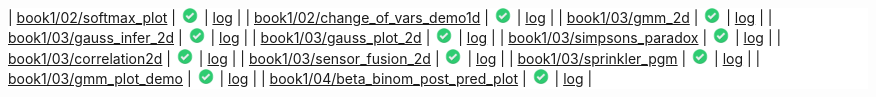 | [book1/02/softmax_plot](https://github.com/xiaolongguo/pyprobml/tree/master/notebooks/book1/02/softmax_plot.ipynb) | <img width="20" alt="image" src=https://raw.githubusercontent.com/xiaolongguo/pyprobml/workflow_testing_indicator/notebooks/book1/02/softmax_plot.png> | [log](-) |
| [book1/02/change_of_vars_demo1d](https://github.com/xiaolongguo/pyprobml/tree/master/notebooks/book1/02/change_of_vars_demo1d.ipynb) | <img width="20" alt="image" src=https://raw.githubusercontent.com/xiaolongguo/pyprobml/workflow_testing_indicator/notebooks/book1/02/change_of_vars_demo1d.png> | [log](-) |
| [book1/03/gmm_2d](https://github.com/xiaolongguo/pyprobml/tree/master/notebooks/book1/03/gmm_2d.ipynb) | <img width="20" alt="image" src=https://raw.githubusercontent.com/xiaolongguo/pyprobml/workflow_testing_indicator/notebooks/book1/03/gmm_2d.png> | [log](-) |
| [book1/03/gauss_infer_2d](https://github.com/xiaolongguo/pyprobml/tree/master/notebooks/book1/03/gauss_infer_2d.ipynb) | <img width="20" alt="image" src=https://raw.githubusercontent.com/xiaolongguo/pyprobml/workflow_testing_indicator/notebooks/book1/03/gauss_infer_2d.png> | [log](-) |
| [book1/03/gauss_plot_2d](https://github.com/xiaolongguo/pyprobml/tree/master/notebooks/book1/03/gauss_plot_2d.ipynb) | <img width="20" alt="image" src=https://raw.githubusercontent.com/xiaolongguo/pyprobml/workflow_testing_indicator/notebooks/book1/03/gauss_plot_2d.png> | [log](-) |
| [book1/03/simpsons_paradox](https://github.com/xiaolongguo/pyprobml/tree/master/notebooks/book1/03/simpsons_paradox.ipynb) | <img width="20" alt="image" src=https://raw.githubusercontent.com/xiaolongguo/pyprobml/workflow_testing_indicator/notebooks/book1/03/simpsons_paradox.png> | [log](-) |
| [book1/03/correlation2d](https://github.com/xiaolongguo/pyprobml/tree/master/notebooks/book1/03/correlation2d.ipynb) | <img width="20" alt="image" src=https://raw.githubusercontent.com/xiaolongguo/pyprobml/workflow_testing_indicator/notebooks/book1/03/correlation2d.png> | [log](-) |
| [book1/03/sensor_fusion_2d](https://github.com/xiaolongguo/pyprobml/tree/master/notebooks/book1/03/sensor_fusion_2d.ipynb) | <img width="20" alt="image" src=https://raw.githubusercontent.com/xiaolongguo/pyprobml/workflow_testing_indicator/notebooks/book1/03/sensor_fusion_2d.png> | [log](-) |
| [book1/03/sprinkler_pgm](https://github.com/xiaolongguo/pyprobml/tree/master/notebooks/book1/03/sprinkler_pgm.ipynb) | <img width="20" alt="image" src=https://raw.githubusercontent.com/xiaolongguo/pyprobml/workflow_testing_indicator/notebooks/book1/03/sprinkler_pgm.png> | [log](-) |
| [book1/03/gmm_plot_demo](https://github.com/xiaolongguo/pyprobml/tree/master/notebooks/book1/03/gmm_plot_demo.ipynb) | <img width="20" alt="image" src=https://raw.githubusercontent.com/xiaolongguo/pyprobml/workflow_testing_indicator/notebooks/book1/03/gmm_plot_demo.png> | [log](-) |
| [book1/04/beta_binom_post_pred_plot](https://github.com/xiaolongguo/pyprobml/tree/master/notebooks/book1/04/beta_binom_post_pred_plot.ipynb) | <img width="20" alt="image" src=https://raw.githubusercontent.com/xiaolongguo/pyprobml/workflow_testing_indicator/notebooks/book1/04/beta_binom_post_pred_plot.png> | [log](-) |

--

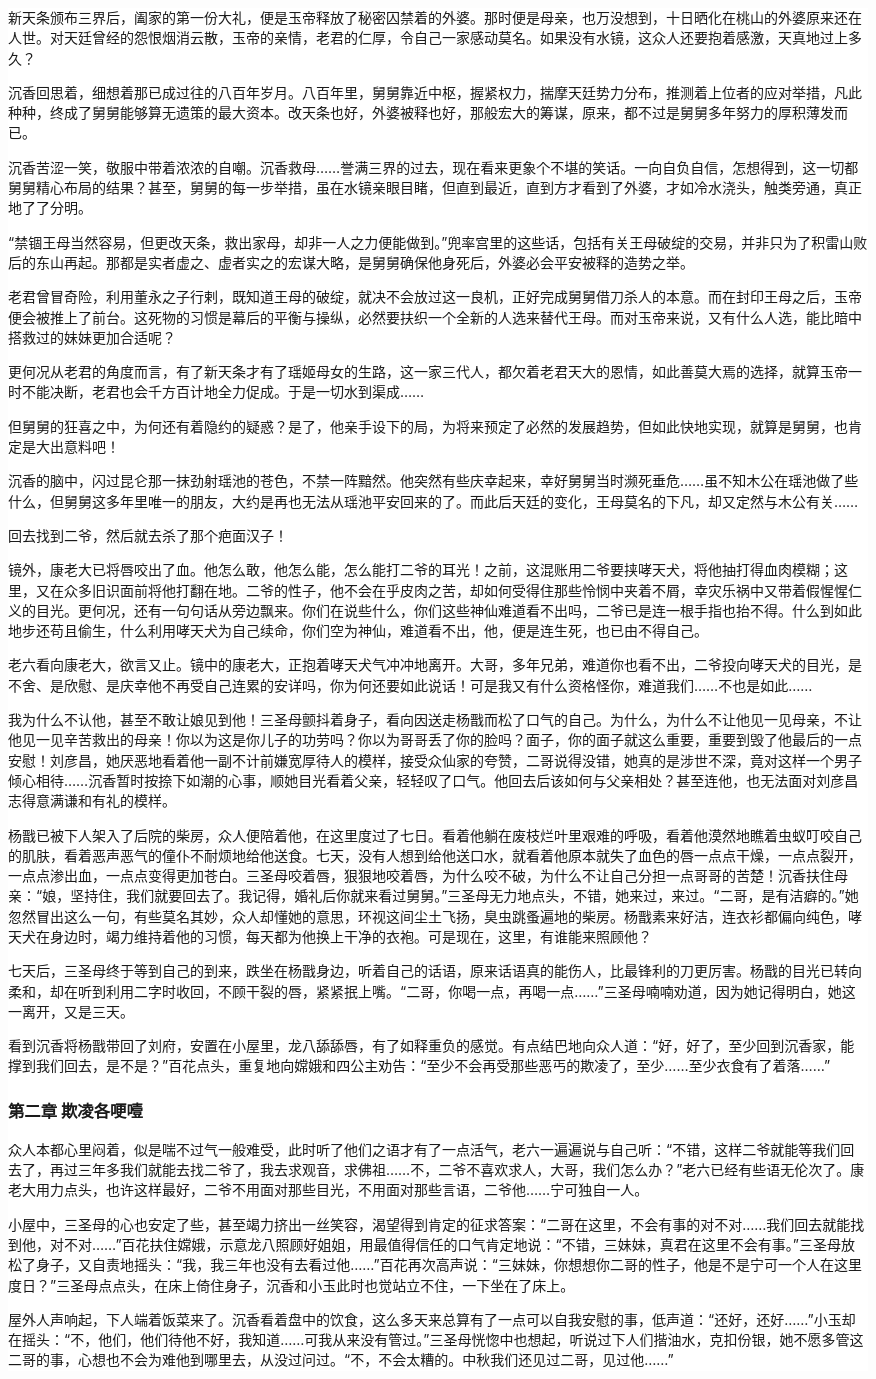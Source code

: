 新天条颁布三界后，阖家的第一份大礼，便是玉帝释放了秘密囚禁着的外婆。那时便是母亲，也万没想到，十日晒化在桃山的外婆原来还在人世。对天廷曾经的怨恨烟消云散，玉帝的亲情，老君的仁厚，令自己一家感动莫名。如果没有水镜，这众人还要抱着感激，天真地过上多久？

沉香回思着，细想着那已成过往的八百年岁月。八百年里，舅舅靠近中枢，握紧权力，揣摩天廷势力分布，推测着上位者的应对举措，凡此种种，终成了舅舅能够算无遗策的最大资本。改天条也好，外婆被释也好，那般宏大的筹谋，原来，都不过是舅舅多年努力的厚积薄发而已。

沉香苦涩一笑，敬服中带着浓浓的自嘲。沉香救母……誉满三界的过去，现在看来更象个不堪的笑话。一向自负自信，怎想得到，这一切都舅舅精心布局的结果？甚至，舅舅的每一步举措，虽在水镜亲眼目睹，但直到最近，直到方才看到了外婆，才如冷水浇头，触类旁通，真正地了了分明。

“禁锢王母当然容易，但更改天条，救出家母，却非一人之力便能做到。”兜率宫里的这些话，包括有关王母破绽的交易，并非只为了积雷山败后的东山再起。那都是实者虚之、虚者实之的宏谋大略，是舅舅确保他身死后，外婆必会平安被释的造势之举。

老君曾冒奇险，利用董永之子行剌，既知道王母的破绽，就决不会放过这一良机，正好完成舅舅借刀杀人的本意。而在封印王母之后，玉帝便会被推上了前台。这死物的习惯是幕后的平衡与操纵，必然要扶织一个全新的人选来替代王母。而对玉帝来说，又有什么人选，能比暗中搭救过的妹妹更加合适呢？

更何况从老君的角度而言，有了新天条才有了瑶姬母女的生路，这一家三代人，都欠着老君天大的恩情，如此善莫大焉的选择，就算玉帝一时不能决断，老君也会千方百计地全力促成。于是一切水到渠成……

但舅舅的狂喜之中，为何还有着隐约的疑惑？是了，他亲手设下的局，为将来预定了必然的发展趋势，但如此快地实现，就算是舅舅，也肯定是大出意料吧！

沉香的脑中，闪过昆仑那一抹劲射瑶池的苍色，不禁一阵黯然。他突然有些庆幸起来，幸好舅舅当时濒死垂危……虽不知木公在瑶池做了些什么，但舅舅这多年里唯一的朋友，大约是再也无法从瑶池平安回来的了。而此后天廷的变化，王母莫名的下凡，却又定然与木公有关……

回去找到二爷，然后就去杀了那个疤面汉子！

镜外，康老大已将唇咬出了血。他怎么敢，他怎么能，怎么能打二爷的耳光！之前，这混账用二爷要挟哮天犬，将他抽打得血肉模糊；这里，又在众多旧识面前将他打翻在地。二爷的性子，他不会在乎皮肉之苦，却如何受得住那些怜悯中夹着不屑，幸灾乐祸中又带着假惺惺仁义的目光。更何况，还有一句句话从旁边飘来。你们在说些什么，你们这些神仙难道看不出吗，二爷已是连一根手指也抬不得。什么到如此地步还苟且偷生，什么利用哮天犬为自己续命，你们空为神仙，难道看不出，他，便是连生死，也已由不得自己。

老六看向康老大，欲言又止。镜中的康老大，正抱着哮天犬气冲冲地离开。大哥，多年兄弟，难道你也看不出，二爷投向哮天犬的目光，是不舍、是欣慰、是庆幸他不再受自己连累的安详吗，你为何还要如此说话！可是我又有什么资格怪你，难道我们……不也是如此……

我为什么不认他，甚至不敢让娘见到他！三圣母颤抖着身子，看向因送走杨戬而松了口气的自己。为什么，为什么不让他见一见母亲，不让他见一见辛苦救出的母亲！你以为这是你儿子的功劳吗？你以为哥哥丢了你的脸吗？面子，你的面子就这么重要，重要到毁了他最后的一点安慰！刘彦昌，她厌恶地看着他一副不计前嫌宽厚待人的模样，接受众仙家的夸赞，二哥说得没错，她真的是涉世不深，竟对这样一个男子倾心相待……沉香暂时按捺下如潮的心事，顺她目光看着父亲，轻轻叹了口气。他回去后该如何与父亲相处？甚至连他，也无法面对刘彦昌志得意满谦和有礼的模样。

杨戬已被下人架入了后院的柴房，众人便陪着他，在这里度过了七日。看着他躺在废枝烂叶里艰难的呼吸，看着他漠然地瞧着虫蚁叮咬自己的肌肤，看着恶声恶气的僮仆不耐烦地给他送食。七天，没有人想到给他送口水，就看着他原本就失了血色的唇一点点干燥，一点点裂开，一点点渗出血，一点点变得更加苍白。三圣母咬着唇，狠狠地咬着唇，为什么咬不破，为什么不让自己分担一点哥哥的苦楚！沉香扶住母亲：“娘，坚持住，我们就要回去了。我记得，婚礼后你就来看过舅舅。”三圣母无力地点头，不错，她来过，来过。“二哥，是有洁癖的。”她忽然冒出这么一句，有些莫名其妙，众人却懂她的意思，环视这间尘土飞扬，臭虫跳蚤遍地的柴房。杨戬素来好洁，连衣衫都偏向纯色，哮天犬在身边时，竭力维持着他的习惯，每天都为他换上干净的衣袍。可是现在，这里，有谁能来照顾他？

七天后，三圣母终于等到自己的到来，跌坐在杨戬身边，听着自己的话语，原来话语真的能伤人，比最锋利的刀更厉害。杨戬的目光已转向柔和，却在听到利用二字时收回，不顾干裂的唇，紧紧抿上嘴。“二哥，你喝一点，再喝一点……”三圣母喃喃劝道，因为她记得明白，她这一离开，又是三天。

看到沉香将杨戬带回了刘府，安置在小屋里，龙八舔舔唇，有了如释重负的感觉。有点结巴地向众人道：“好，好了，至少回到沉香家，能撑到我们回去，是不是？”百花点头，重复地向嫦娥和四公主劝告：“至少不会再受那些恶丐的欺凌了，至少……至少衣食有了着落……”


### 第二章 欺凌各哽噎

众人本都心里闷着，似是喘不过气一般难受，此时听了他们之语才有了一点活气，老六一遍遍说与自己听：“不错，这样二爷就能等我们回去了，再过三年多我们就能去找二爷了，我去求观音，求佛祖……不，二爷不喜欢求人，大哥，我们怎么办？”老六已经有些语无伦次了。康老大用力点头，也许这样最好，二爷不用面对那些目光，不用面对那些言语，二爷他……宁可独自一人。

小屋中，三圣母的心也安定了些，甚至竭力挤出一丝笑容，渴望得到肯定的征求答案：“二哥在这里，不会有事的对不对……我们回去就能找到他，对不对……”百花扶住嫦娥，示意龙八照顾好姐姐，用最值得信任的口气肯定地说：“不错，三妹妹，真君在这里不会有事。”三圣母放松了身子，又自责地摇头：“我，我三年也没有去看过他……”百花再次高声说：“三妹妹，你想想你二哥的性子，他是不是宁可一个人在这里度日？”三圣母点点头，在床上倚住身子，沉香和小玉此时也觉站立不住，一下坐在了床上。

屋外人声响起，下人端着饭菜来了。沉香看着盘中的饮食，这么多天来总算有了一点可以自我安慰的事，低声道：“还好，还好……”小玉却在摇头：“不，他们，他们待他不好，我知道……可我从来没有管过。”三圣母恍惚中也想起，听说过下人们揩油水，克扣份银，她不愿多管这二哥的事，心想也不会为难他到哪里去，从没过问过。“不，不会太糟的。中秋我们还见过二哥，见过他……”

--

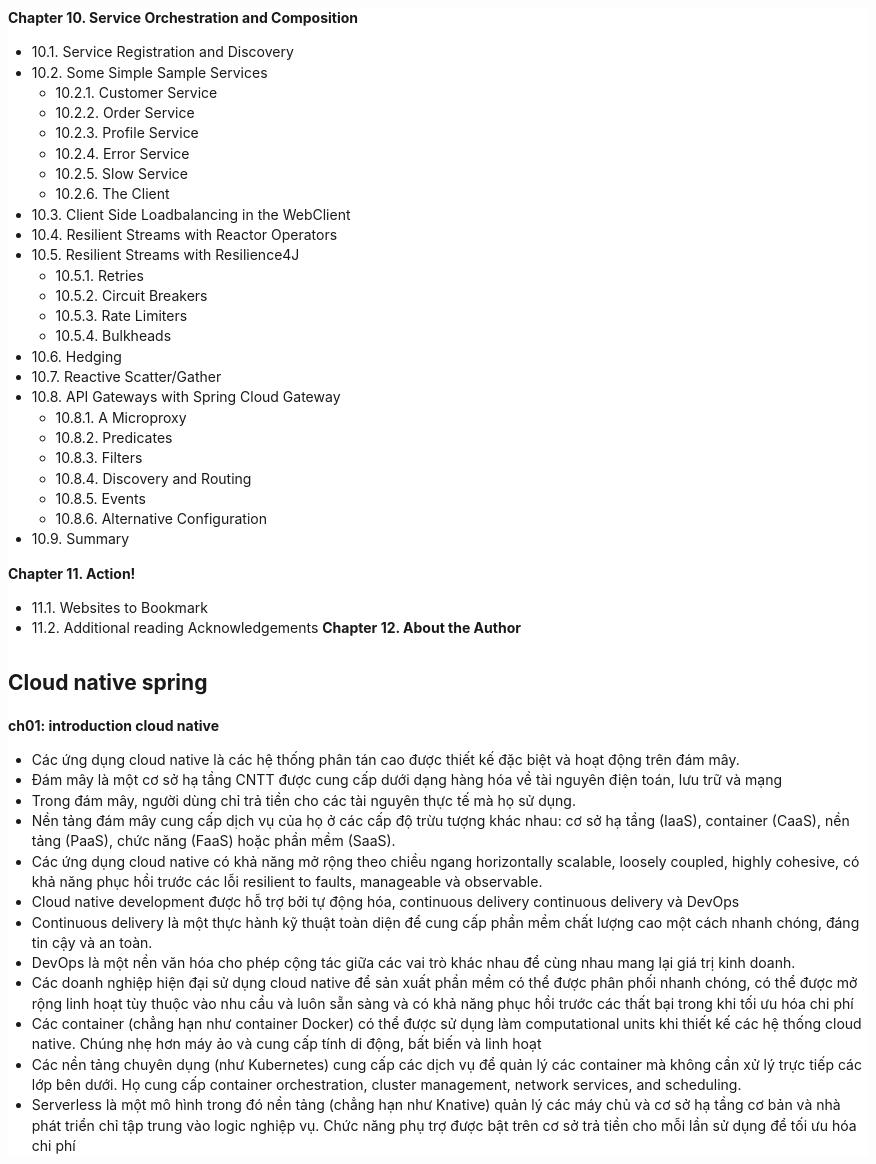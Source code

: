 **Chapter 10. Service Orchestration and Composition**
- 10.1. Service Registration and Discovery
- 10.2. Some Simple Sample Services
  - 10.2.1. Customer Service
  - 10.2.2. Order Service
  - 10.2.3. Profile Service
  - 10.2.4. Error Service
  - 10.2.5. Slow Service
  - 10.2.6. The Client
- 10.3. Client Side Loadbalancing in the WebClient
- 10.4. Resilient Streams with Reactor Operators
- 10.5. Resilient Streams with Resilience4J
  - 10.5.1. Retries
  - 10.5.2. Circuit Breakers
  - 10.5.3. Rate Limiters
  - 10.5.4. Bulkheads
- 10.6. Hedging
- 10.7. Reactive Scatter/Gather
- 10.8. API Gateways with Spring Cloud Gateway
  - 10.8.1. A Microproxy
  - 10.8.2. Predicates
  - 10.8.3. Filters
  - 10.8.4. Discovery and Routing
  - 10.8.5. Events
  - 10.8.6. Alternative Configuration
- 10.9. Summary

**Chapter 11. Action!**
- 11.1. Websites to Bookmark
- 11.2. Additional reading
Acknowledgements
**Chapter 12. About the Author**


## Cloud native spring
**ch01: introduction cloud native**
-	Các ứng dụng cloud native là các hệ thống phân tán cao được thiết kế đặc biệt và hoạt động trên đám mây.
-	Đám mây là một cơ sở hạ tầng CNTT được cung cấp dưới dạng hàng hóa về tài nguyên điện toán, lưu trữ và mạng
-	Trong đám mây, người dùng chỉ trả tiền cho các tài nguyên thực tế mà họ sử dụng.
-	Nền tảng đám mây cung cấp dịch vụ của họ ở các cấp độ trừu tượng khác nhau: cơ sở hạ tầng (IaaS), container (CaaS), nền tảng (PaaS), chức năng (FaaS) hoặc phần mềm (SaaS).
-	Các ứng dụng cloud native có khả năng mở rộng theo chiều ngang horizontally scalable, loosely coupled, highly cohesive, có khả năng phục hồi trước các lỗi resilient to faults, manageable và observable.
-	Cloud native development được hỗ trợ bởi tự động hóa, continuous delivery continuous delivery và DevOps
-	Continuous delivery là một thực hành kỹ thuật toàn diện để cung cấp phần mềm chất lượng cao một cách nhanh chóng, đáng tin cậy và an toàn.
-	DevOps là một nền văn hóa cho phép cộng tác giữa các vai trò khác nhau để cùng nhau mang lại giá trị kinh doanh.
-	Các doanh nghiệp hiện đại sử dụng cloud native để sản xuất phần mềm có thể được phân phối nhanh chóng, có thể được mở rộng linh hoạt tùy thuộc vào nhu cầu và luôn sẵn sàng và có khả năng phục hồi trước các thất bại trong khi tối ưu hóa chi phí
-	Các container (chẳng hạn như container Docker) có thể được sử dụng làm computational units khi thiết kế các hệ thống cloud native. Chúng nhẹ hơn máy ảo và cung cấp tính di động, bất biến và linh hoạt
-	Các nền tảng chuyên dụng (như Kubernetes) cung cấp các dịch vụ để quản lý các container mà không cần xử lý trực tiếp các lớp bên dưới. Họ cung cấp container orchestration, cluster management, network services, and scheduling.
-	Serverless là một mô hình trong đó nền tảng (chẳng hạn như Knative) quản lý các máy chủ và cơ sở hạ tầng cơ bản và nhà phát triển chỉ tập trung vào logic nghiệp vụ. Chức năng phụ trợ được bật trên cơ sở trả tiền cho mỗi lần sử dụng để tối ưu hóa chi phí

WHAT YOU ARE ASKED TO DO
From the records above, return each line that includes "trước".

SOLUTION TO THE PROBLEM
-	Các ứng dụng cloud native có khả năng mở rộng theo chiều ngang horizontally scalable, loosely coupled, highly cohesive, có khả năng phục hồi trước các lỗi resilient to faults, manageable và observable.
-	Các doanh nghiệp hiện đại sử dụng cloud native để sản xuất phần mềm có thể được phân phối nhanh chóng, có thể được mở rộng linh hoạt tùy thuộc vào nhu cầu và luôn sẵn sàng và có khả năng phục hồi trước các thất bại trong khi tối ưu hóa chi phí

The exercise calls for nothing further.